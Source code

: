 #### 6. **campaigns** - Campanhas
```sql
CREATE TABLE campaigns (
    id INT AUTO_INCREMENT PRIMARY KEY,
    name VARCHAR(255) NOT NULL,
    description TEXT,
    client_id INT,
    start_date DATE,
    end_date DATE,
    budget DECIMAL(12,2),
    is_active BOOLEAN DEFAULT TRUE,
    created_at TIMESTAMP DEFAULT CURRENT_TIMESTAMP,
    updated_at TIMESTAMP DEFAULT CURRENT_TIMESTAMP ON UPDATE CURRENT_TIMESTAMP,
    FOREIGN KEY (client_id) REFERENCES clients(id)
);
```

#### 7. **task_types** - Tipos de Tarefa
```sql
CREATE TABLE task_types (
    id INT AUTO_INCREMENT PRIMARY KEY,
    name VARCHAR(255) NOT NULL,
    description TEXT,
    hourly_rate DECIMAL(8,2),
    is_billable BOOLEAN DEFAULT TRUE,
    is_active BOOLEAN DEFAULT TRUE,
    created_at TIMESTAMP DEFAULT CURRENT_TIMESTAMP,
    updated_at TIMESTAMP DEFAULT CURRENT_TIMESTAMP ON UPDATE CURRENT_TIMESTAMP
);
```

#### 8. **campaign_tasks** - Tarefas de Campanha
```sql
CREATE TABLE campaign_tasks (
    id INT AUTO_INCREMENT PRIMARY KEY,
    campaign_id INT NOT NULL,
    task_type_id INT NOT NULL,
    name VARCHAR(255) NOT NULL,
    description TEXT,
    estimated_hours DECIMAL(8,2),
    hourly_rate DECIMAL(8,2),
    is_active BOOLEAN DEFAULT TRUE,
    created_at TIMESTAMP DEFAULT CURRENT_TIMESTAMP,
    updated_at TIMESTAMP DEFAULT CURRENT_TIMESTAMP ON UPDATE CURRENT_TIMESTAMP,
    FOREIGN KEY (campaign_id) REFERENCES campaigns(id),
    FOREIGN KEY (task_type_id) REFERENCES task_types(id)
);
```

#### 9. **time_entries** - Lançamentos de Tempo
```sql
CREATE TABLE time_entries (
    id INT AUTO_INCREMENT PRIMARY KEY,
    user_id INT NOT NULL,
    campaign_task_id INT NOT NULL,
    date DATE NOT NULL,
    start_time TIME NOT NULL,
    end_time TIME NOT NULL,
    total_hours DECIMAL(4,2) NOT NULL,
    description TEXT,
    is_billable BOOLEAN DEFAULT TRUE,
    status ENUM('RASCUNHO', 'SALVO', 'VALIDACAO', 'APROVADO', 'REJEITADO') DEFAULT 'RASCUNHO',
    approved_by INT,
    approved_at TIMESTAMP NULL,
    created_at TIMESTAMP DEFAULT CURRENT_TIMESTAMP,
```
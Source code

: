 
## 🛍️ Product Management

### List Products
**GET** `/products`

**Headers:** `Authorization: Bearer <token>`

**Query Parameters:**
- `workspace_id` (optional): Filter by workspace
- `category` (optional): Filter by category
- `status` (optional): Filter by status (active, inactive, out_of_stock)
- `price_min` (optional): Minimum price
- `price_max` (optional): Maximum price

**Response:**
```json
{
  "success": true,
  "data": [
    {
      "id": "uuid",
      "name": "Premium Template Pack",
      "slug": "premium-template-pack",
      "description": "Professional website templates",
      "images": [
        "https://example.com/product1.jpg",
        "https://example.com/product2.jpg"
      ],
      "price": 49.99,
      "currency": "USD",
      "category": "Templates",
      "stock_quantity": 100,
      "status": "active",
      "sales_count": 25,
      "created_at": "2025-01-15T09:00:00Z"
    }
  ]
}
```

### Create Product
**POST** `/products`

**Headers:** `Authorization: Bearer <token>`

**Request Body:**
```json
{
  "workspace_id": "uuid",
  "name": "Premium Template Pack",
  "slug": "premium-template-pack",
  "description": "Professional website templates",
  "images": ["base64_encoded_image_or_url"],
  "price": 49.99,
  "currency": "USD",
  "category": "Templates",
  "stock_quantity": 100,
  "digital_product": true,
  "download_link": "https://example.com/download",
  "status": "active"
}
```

TO DO:
Reproduce the material exactly, with every line intact.

EXERCISE RESPONSE:
Source code

: #### 6. **campaigns** - Campanhas
```sql
CREATE TABLE campaigns (
    id INT AUTO_INCREMENT PRIMARY KEY,
    name VARCHAR(255) NOT NULL,
    description TEXT,
    client_id INT,
    start_date DATE,
    end_date DATE,
    budget DECIMAL(12,2),
    is_active BOOLEAN DEFAULT TRUE,
    created_at TIMESTAMP DEFAULT CURRENT_TIMESTAMP,
    updated_at TIMESTAMP DEFAULT CURRENT_TIMESTAMP ON UPDATE CURRENT_TIMESTAMP,
    FOREIGN KEY (client_id) REFERENCES clients(id)
);
```

#### 7. **task_types** - Tipos de Tarefa
```sql
CREATE TABLE task_types (
    id INT AUTO_INCREMENT PRIMARY KEY,
    name VARCHAR(255) NOT NULL,
    description TEXT,
    hourly_rate DECIMAL(8,2),
    is_billable BOOLEAN DEFAULT TRUE,
    is_active BOOLEAN DEFAULT TRUE,
    created_at TIMESTAMP DEFAULT CURRENT_TIMESTAMP,
    updated_at TIMESTAMP DEFAULT CURRENT_TIMESTAMP ON UPDATE CURRENT_TIMESTAMP
);
```

#### 8. **campaign_tasks** - Tarefas de Campanha
```sql
CREATE TABLE campaign_tasks (
    id INT AUTO_INCREMENT PRIMARY KEY,
    campaign_id INT NOT NULL,
    task_type_id INT NOT NULL,
    name VARCHAR(255) NOT NULL,
    description TEXT,
    estimated_hours DECIMAL(8,2),
    hourly_rate DECIMAL(8,2),
    is_active BOOLEAN DEFAULT TRUE,
    created_at TIMESTAMP DEFAULT CURRENT_TIMESTAMP,
    updated_at TIMESTAMP DEFAULT CURRENT_TIMESTAMP ON UPDATE CURRENT_TIMESTAMP,
    FOREIGN KEY (campaign_id) REFERENCES campaigns(id),
    FOREIGN KEY (task_type_id) REFERENCES task_types(id)
);
```

#### 9. **time_entries** - Lançamentos de Tempo
```sql
CREATE TABLE time_entries (
    id INT AUTO_INCREMENT PRIMARY KEY,
    user_id INT NOT NULL,
    campaign_task_id INT NOT NULL,
    date DATE NOT NULL,
    start_time TIME NOT NULL,
    end_time TIME NOT NULL,
    total_hours DECIMAL(4,2) NOT NULL,
    description TEXT,
    is_billable BOOLEAN DEFAULT TRUE,
    status ENUM('RASCUNHO', 'SALVO', 'VALIDACAO', 'APROVADO', 'REJEITADO') DEFAULT 'RASCUNHO',
    approved_by INT,
    approved_at TIMESTAMP NULL,
    created_at TIMESTAMP DEFAULT CURRENT_TIMESTAMP,
```
Source code

: 
## 🛍️ Product Management

### List Products
**GET** `/products`

**Headers:** `Authorization: Bearer <token>`

**Query Parameters:**
- `workspace_id` (optional): Filter by workspace
- `category` (optional): Filter by category
- `status` (optional): Filter by status (active, inactive, out_of_stock)
- `price_min` (optional): Minimum price
- `price_max` (optional): Maximum price

**Response:**
```json
{
  "success": true,
  "data": [
    {
      "id": "uuid",
      "name": "Premium Template Pack",
      "slug": "premium-template-pack",
      "description": "Professional website templates",
      "images": [
        "https://example.com/product1.jpg",
        "https://example.com/product2.jpg"
      ],
      "price": 49.99,
      "currency": "USD",
      "category": "Templates",
      "stock_quantity": 100,
      "status": "active",
      "sales_count": 25,
      "created_at": "2025-01-15T09:00:00Z"
    }
  ]
}
```

### Create Product
**POST** `/products`

**Headers:** `Authorization: Bearer <token>`

**Request Body:**
```json
{
  "workspace_id": "uuid",
  "name": "Premium Template Pack",
  "slug": "premium-template-pack",
  "description": "Professional website templates",
  "images": ["base64_encoded_image_or_url"],
  "price": 49.99,
  "currency": "USD",
  "category": "Templates",
  "stock_quantity": 100,
  "digital_product": true,
  "download_link": "https://example.com/download",
  "status": "active"
}
```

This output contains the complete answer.